In his book chapter "Aspects of the Art of Assessment Design," Jan de Lange gives some examples of tasks found on large-scale standardized assessments, such as the TIMSS, PISA, and NAEP. Here's a problem that was rejected from the PISA (it would have been given to 15-year-olds):

For health reasons people should limit their efforts, for instance during sports, in order not to exceed a certain heartbeat frequency. For years the relationship between a person's recommended maximum heart rate and the person's age was described by the following formula:

Recommended maximum heart rate = 220 - age

Recent research showed that this formula should be modified slightly. The new formula is as follows:

Recommended maximum heart rate = 208 - (0.7 x age)

Question 1: A newspaper article stated: "A result of using the new formula instead of the old one is that the recommended maximum number of heartbeats per minute for young people decreases slightly and for old people it increases slightly." From which age onwards does the recommended maximum heart rate increase as a result of the introduction of the new formula? Show your work.

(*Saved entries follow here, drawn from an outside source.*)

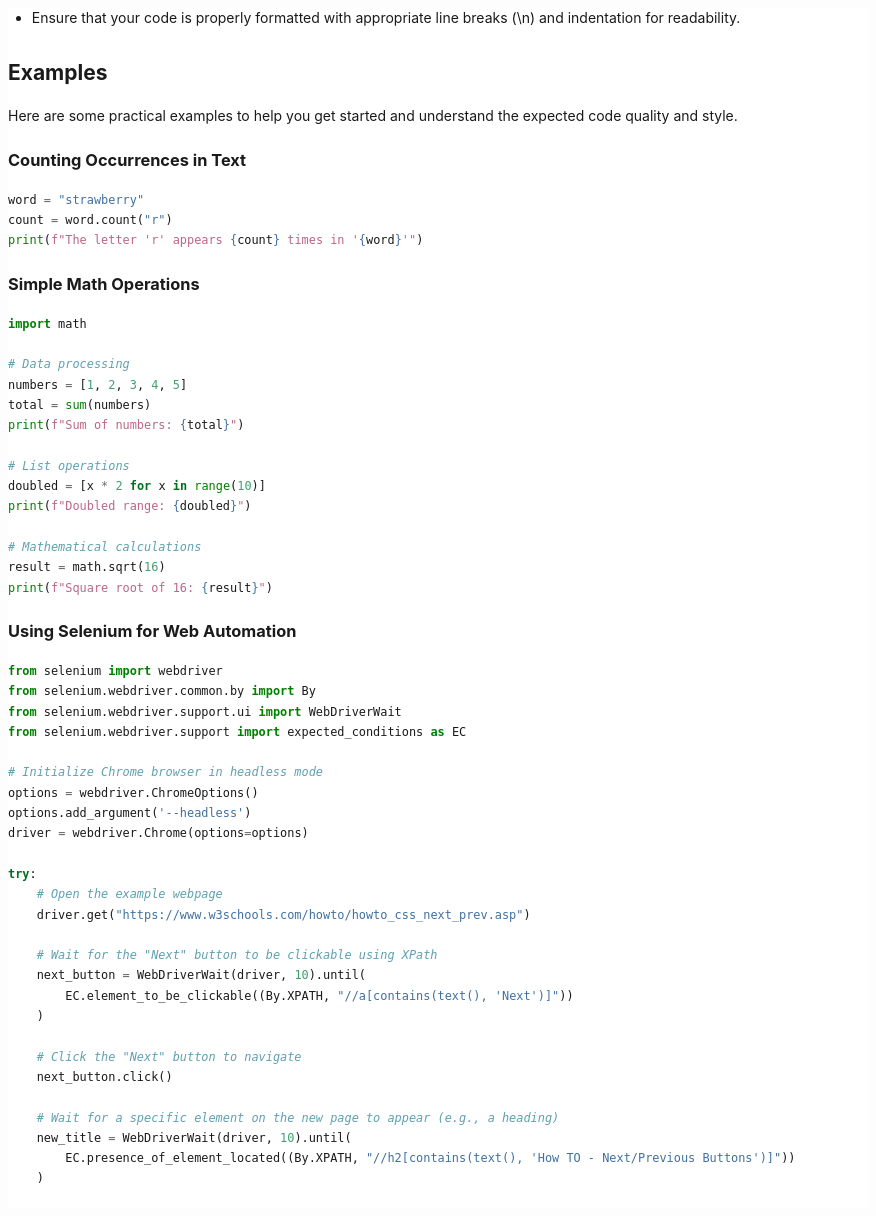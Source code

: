 - Ensure that your code is properly formatted with appropriate line breaks (\n) and indentation for readability.

## Examples

Here are some practical examples to help you get started and understand the expected code quality and style.

### Counting Occurrences in Text
```python
word = "strawberry"
count = word.count("r")
print(f"The letter 'r' appears {count} times in '{word}'")
```

### Simple Math Operations
```python
import math

# Data processing
numbers = [1, 2, 3, 4, 5]
total = sum(numbers)
print(f"Sum of numbers: {total}")

# List operations
doubled = [x * 2 for x in range(10)]
print(f"Doubled range: {doubled}")

# Mathematical calculations
result = math.sqrt(16)
print(f"Square root of 16: {result}")
```

### Using Selenium for Web Automation
```python
from selenium import webdriver
from selenium.webdriver.common.by import By
from selenium.webdriver.support.ui import WebDriverWait
from selenium.webdriver.support import expected_conditions as EC

# Initialize Chrome browser in headless mode
options = webdriver.ChromeOptions()
options.add_argument('--headless')
driver = webdriver.Chrome(options=options)

try:
    # Open the example webpage
    driver.get("https://www.w3schools.com/howto/howto_css_next_prev.asp")
    
    # Wait for the "Next" button to be clickable using XPath
    next_button = WebDriverWait(driver, 10).until(
        EC.element_to_be_clickable((By.XPATH, "//a[contains(text(), 'Next')]"))
    )
    
    # Click the "Next" button to navigate
    next_button.click()
    
    # Wait for a specific element on the new page to appear (e.g., a heading)
    new_title = WebDriverWait(driver, 10).until(
        EC.presence_of_element_located((By.XPATH, "//h2[contains(text(), 'How TO - Next/Previous Buttons')]"))
    )
    
```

Question 2: The formula Recommended maximum heart rate = 208 - (0.7 x age) also helps determine when physical training is most effective: this is assumed to be when the heartbeat is at 80% of the recommended maximum heart rate. Write down a formula for calculating the heart rate for most effective physical training, expressed in terms of age. (de Lange, 2007, pp. 103-104)

So why do you think this problem was rejected from the PISA? Is it not authentic? Is it not relevant to mathematical content? Is it culturally biased? Nope. It was rejected because when it was field tested, fewer than 10% of students got it correct. As a high school math teacher, I can't identify any mathematics most of my 15-year-olds haven't "learned" (I'm using that term loosely, given the circumstances), but that doesn't mean they can do the problem.

de Lange's point is that we must be careful about excluding problems from our assessments (particularly the large-scale ones) because they are too difficult. There are political pressures from many countries to exclude such items because they make countries look bad, but that's not a great reason to not use them. Having high-quality test items that we can use to track long-term trends is more important than saving face. Without problems like these, we risk not asking ourselves why our students have difficulties with such problems.

While de Lange makes a good argument, opinions may vary. How do you feel about item difficulty on assessments? Does it matter if it's a large-scale test like the PISA versus a classroom assessment? Would you give students a test item that had a known 10% success rate?

References
de Lange, J. (2007). Aspects of the Art of Assessment Design. In A. H. Schoenfeld (Ed.), Assessing Mathematical Proficiency, Mathematical Sciences Research Institute Publications (pp. 99-111). New York: Cambridge University Press.